## RECORDS SHOWN
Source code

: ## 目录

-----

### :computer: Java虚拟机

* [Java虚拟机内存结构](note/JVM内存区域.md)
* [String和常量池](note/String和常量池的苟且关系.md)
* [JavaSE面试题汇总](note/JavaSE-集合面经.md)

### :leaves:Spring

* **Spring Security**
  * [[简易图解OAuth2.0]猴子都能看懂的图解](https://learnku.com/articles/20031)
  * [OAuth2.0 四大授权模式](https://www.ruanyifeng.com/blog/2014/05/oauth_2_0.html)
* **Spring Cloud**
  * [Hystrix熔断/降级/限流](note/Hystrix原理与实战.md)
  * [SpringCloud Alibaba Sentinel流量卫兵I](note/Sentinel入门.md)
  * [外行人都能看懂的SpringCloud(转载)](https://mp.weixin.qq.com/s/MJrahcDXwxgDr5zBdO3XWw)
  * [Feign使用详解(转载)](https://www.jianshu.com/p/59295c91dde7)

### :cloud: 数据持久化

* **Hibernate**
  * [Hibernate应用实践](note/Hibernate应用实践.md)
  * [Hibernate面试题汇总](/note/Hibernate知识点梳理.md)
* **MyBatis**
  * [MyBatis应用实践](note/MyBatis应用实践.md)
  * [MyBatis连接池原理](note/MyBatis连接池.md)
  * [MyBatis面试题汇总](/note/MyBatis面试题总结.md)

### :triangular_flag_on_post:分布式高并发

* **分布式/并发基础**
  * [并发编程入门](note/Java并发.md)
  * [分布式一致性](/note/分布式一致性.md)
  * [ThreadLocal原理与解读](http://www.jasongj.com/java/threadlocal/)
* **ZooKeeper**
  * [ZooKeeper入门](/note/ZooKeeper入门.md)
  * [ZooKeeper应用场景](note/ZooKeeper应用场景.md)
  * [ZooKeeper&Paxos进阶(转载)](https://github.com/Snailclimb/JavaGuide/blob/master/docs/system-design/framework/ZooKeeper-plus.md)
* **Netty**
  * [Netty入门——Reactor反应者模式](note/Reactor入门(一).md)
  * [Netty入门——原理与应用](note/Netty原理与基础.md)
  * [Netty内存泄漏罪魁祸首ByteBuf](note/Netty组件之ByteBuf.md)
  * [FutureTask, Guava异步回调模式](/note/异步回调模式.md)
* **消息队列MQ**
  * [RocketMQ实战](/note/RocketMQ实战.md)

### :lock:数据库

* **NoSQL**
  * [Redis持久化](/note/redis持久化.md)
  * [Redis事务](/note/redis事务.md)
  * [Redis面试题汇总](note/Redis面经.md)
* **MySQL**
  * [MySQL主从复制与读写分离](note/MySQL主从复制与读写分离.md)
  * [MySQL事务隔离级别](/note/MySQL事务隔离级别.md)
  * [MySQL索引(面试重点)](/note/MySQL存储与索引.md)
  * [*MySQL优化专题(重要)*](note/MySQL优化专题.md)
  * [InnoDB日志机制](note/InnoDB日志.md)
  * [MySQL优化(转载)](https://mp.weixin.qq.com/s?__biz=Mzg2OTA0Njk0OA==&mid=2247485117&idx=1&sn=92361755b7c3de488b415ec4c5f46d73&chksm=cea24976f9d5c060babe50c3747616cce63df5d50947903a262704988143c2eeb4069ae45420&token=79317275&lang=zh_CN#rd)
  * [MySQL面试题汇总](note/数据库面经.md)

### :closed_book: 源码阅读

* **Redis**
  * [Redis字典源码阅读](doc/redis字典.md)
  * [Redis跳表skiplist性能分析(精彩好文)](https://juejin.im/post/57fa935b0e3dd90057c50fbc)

## YOUR OBJECTIVE
If a line in the listing contains the string "Netty入门", copy it.

## TASK SOLUTION
  * [Netty入门——Reactor反应者模式](note/Reactor入门(一).md)
  * [Netty入门——原理与应用](note/Netty原理与基础.md)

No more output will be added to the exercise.